[Exercise requirements]: The listing needs restating word for word.

START Listed records

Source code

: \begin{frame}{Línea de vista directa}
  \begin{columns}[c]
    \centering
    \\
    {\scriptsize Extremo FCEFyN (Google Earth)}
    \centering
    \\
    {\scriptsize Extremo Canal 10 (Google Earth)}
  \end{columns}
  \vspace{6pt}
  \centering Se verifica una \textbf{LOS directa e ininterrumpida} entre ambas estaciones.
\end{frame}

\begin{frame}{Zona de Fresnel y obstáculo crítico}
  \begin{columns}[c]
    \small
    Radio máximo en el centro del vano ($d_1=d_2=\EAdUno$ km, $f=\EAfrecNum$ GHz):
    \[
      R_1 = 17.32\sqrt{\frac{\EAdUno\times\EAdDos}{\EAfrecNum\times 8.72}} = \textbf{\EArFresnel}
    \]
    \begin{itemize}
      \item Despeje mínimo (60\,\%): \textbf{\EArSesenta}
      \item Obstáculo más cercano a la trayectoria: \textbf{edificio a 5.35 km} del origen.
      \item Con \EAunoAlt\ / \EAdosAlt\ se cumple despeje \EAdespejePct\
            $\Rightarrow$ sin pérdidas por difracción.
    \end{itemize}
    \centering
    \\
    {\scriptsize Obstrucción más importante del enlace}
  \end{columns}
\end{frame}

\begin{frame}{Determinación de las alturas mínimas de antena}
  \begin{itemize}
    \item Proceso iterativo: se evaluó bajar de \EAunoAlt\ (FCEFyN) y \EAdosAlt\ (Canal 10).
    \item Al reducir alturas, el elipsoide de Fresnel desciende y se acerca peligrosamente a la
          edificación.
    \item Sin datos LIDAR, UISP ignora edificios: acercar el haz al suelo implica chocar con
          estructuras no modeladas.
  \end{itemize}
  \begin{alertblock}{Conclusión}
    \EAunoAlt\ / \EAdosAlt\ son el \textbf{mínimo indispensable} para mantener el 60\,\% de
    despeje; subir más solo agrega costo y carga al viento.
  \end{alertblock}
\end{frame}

END Listed records

[Task output]:
Source code

: \begin{frame}{Línea de vista directa}
  \begin{columns}[c]
    \centering
    \\
    {\scriptsize Extremo FCEFyN (Google Earth)}
    \centering
    \\
    {\scriptsize Extremo Canal 10 (Google Earth)}
  \end{columns}
  \vspace{6pt}
  \centering Se verifica una \textbf{LOS directa e ininterrumpida} entre ambas estaciones.
\end{frame}

\begin{frame}{Zona de Fresnel y obstáculo crítico}
  \begin{columns}[c]
    \small
    Radio máximo en el centro del vano ($d_1=d_2=\EAdUno$ km, $f=\EAfrecNum$ GHz):
    \[
      R_1 = 17.32\sqrt{\frac{\EAdUno\times\EAdDos}{\EAfrecNum\times 8.72}} = \textbf{\EArFresnel}
    \]
    \begin{itemize}
      \item Despeje mínimo (60\,\%): \textbf{\EArSesenta}
      \item Obstáculo más cercano a la trayectoria: \textbf{edificio a 5.35 km} del origen.
      \item Con \EAunoAlt\ / \EAdosAlt\ se cumple despeje \EAdespejePct\
            $\Rightarrow$ sin pérdidas por difracción.
    \end{itemize}
    \centering
    \\
    {\scriptsize Obstrucción más importante del enlace}
  \end{columns}
\end{frame}

\begin{frame}{Determinación de las alturas mínimas de antena}
  \begin{itemize}
    \item Proceso iterativo: se evaluó bajar de \EAunoAlt\ (FCEFyN) y \EAdosAlt\ (Canal 10).
    \item Al reducir alturas, el elipsoide de Fresnel desciende y se acerca peligrosamente a la
          edificación.
    \item Sin datos LIDAR, UISP ignora edificios: acercar el haz al suelo implica chocar con
          estructuras no modeladas.
  \end{itemize}
  \begin{alertblock}{Conclusión}
    \EAunoAlt\ / \EAdosAlt\ son el \textbf{mínimo indispensable} para mantener el 60\,\% de
    despeje; subir más solo agrega costo y carga al viento.
  \end{alertblock}
\end{frame}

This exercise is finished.